(Items listed in a dataset)
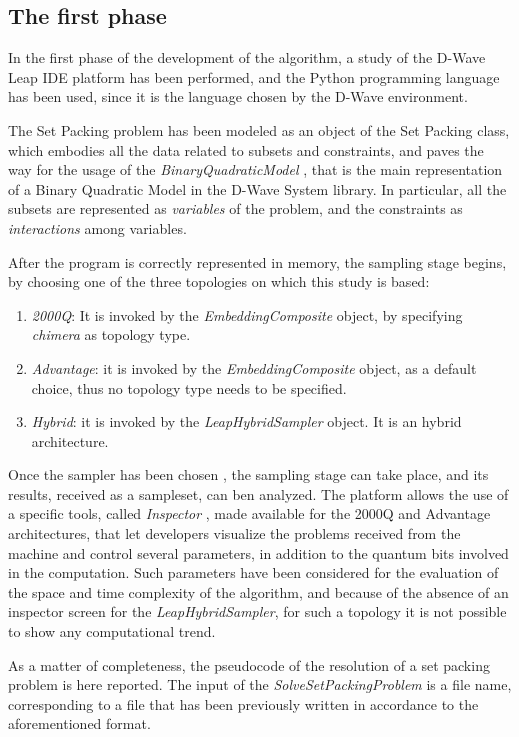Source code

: \documentclass[oneside,a4paper]{article}
\begin{document}
\subsection{The first phase}
In the first phase of the development of the algorithm, a study of the D-Wave Leap IDE platform has been performed, and the Python programming language has been used, since it is the language chosen by the D-Wave environment. 

The Set Packing problem has been modeled as an object of the Set Packing class, which embodies all the data related to subsets and constraints, and paves the way for the usage of the \textit{BinaryQuadraticModel} \cite{WebSite10}, that is the main representation of a Binary Quadratic Model in the D-Wave System library. In particular, all the subsets are represented as \textit{variables} of the problem, and the constraints as \textit{interactions} among variables.

After the program is correctly represented in memory, the sampling stage begins, by choosing one of the three topologies on which this study is based:
\begin{enumerate}
    \item \textit{2000Q}: It is invoked by the \textit{EmbeddingComposite} object, by specifying \textit{chimera} as topology type.
    \item \textit{Advantage}: it is invoked by the \textit{EmbeddingComposite} object, as a default choice, thus no topology type needs to be specified.
    \item \textit{Hybrid}: it is invoked by the \textit{LeapHybridSampler} object. It is an hybrid architecture.
\end{enumerate}

Once the sampler has been chosen \cite{WebSite11}, the sampling stage can take place, and its results, received as a sampleset, can ben analyzed. The platform allows the use of a specific tools, called \textit{Inspector} \cite{WebSite12}, made available for the 2000Q and Advantage architectures, that let developers visualize the problems received from the machine and control several parameters, in addition to the quantum bits involved in the computation. Such parameters have been considered for the evaluation of the space and time complexity of the algorithm, and because of the absence of an inspector screen for the \textit{LeapHybridSampler}, for such a topology it is not possible to show any computational trend.

As a matter of completeness, the pseudocode of the resolution of a set packing problem is here reported. The input of the \textit{SolveSetPackingProblem} is a file name, corresponding to a file that has been previously written in accordance to the aforementioned format.
\end{document}
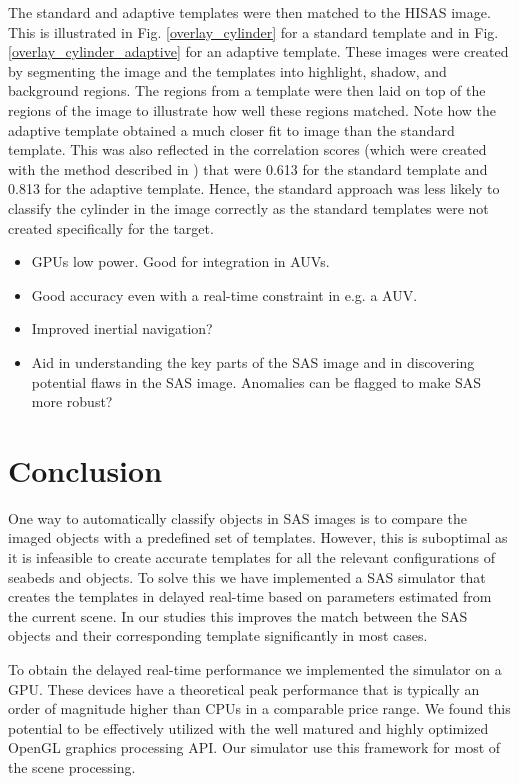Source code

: The standard and adaptive templates were then matched to the HISAS image. This is illustrated in Fig. \ref{overlay_cylinder} for a standard template and in Fig. \ref{overlay_cylinder_adaptive} for an adaptive template. These images were created by segmenting the image and the templates into highlight, shadow, and background regions. The regions from a template were then laid on top of the regions of the image to illustrate how well these regions matched. Note how the adaptive template obtained a much closer fit to image than the standard template. This was also reflected in the correlation scores (which were created with the method described in \cite{Midelfart2010}) that were 0.613 for the standard template and 0.813 for the adaptive template. Hence, the standard approach was less likely to classify the cylinder in the image correctly as the standard templates were not created specifically for the target.

\begin{itemize}
\item GPUs low power. Good for integration in AUVs.
\item Good accuracy even with a real-time constraint in e.g. a AUV.
\item Improved inertial navigation?
\item Aid in understanding the key parts of the SAS image and in discovering potential flaws in the SAS image. Anomalies can be flagged to make SAS more robust?
\end{itemize}


\section{Conclusion}\label{conclusion}

One way to automatically classify objects in SAS images is to compare the imaged objects with a predefined set of templates. However, this is suboptimal as it is infeasible to create accurate templates for all the relevant configurations of seabeds and objects. To solve this we have implemented a SAS simulator that creates the templates in delayed real-time based on parameters estimated from the current scene. In our studies this improves the match between the SAS objects and their corresponding template significantly in most cases.

To obtain the delayed real-time performance we implemented the simulator on a GPU. These devices have a theoretical peak performance that is typically an order of magnitude higher than CPUs in a comparable price range. We found this potential to be effectively utilized with the well matured and highly optimized OpenGL graphics processing API. Our simulator use this framework for most of the scene processing.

* What is expected
Scan the entries above and show each line that contains the word "EmbeddingComposite".

* Answer
    \item \textit{2000Q}: It is invoked by the \textit{EmbeddingComposite} object, by specifying \textit{chimera} as topology type.
    \item \textit{Advantage}: it is invoked by the \textit{EmbeddingComposite} object, as a default choice, thus no topology type needs to be specified.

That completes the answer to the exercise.